- Location: Conway / Pope / Yell counties, Arkansas, United States
- Coordinates: 35°10.2′N 92°59′W﻿ / ﻿35.1700°N 92.983°W
- Type: reservoir
- Primary inflows: Arkansas River
- Primary outflows: Arkansas River
- Basin countries: United States
- Surface elevation: 286 feet (87 m)

= Winthrop Rockefeller Lake =

Winthrop Rockefeller Lake is an impounded section of the Arkansas River, named for Governor Winthrop A. Rockefeller (1912–1973). It extends almost 30 mi along the river, from the Arthur V. Ormond Lock and Dam below Mile 177 near Morrilton, to the Dardanelle Lock and Dam above Mile 205 near Dardanelle. Lake Dardanelle (el. 338 ft) begins immediately above Rockefeller Lake.

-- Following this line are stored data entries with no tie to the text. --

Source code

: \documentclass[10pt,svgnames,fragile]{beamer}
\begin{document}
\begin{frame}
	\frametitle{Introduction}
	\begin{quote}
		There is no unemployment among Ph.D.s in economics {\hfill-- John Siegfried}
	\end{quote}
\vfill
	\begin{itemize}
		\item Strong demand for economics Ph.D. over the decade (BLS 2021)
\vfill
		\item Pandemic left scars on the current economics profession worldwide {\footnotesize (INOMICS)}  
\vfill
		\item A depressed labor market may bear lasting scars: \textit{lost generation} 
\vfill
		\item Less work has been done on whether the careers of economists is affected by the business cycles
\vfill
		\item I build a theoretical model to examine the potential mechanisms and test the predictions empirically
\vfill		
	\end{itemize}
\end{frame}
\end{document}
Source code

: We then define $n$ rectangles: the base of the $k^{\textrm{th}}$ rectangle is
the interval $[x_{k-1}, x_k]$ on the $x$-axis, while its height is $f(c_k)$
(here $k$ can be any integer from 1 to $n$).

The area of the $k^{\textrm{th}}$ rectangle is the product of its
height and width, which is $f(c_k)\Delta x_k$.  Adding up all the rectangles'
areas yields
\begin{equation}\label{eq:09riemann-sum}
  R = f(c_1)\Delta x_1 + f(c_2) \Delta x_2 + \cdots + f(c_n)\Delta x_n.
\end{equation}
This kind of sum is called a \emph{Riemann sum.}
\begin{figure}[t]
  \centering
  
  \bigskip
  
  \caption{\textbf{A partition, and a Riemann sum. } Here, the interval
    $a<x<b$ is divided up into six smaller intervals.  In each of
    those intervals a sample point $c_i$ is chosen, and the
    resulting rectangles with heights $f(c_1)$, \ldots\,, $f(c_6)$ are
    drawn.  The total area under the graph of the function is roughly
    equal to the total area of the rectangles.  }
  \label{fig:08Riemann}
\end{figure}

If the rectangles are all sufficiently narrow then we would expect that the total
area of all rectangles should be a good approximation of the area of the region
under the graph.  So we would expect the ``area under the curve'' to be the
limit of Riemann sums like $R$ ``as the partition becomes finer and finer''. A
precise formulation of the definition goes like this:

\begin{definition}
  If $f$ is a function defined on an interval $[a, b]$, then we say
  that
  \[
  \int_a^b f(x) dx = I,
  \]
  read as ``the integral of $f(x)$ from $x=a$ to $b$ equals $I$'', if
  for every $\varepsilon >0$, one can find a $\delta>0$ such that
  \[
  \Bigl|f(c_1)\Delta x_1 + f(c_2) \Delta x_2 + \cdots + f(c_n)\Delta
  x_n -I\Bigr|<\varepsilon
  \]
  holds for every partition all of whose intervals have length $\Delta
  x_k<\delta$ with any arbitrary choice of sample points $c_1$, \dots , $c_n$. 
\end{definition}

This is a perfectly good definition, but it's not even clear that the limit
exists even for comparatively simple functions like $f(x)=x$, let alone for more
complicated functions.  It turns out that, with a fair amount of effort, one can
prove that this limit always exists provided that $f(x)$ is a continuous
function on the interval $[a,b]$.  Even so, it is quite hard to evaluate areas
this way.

The Arkansas River lakes have been popular with fishermen because of their large supply of catfish, white bass, bream, crappie, and other species of bass. Fishing is not the only reason for visitors, however; Petit Jean Mountain is close to the area and provides scenic views for visitors along the lake. The Ozark and Ouachita Mountains also offer great scenery and have mountain springs and recreation parks in abundance. The mountains of the Ozarks and Ouachitas are abundant in wildlife. The bald eagle often uses this area for wintering. Eagles can be seen here from late fall through early spring.